Head portion, choline, serine, ethanolamine, inositol (X ^{_{is, CH 2 CH 2 -N + (}} CH 3) 3, CH 2 CHNH 3 + COO -, CH 2 CHNH 2 OH, C 6 H 11 O 5 However, it is not limited to these as long as the purpose of the present invention is met.

A preferred example of the phospholipid derivative of the present invention is a phospholipid derivative represented by the following general formula (II).
(However, n1 and n2 are integers from 0 to 20.)

  In the examples described later, the production of the above phospholipid derivatives based on phosphatidylcholine was described (n1 = n2 = 9).

  Since the phospholipid derivative of the present invention has a thiol group at the end of the tail portion, it can be easily immobilized on metals such as gold, silver and copper.

2. Production method of phospholipid derivative of the present invention The phospholipid derivative of the present invention can be produced according to the following steps.

  That is, a phospholipid derivative in which the amino group of the tail group is protected with phthalimide is prepared, and this is deprotected to obtain an intermediate having an oxyamino group. Next, the intermediate is reacted with one or two aldehydes to synthesize a phospholipid derivative having a thiol group by an oxime bond forming reaction. Finally, the protecting group of the phosphate group is removed to obtain the desired phospholipid derivative.

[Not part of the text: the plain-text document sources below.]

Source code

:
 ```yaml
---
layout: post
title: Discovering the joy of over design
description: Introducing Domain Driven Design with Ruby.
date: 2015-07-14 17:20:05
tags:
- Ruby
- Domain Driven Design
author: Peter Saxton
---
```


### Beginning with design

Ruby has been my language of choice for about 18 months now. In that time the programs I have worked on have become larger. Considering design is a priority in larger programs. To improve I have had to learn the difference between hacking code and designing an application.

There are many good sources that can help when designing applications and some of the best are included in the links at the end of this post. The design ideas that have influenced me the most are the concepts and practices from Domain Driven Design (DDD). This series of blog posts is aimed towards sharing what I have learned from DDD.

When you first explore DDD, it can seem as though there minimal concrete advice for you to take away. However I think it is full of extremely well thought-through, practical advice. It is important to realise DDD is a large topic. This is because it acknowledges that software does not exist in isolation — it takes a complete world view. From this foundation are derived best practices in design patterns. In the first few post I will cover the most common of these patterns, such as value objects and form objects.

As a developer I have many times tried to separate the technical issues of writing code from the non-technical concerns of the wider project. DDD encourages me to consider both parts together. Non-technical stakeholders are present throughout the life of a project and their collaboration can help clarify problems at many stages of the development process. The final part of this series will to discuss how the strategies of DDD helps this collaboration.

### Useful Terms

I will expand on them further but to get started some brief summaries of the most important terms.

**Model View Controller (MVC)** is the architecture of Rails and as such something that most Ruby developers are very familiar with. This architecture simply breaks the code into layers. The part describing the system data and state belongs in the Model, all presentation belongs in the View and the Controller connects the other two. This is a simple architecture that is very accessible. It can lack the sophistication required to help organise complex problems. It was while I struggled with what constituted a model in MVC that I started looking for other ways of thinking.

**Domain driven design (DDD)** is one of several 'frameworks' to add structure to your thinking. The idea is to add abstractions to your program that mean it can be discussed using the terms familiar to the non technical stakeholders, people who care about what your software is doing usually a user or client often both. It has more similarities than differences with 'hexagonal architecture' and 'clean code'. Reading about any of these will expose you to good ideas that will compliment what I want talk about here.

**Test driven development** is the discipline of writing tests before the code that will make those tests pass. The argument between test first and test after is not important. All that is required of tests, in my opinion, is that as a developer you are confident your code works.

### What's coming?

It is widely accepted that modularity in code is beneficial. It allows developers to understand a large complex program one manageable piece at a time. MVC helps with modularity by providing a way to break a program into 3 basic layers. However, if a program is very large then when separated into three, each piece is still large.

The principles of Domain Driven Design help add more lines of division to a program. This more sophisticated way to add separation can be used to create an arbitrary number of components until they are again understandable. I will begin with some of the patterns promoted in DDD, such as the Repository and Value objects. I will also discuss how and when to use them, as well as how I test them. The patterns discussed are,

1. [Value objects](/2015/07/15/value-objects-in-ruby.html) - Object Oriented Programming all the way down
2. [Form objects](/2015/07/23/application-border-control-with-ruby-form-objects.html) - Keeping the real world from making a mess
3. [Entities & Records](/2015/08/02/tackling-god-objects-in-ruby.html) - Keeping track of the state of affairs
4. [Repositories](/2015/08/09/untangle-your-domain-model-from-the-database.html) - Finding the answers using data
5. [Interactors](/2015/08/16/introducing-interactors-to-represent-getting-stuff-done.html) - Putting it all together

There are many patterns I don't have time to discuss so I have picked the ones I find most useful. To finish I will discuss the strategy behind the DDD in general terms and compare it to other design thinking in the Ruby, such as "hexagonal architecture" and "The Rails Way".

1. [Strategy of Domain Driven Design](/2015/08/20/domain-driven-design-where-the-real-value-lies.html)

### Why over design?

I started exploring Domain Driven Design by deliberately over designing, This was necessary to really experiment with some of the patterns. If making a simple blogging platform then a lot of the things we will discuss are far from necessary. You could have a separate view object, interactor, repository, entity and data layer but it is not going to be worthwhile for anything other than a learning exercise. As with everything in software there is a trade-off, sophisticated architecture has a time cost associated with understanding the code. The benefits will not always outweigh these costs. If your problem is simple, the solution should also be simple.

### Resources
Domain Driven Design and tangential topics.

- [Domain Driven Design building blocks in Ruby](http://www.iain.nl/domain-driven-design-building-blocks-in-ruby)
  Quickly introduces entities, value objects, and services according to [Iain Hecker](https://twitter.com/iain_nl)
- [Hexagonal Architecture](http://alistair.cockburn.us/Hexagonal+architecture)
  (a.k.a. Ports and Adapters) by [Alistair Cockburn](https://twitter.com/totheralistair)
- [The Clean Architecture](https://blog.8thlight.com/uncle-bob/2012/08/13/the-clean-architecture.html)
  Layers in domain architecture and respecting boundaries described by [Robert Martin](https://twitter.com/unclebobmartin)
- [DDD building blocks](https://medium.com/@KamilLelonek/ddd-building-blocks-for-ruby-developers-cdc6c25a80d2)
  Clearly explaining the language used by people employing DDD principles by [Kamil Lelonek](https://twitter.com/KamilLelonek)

2.1 Synthesis of intermediate having oxyamino group The intermediate having oxyamino group includes (1) synthesis of diester, (2) amidation, (3) synthesis of phospholipid derivative by phosphoramidite method, (4 ) It can be synthesized by a deprotection step.

(1) Synthesis of diester
As described above, N-hydroxyphthalimide is reacted with a carboxylic acid (fatty acid) having a carboxyl group protected with a tert-butyl group. The reason for protecting the carboxyl group with a tert-butyl group is to prevent a reaction between carboxylic acids from occurring as a side reaction. For protecting the carboxyl group, a methyl group, an ethyl group, a benzyl group or the like may be used in addition to the tert-butyl group. After the reaction, the tert-butyl group is deprotected in the presence of formic acid or the like to obtain a carboxylic acid having an amino group protected with phthalimide. Reaction conditions can be appropriately set by those skilled in the art with reference to the examples described later.

Next, two molecules of this carboxylic acid (which may be the same or different) are condensed with a diol protected with a p-methoxybenzyl (PMB) group, and then the PMB group is deprotected. To obtain the diester.

(2) Amidite formation Next, the obtained diester is induced to amidite. The amidite can be derived by coupling a diester with an organic phosphorus reagent in which an oxygen atom is protected with a protecting group such as a cyanoethyl group, according to a conventional method.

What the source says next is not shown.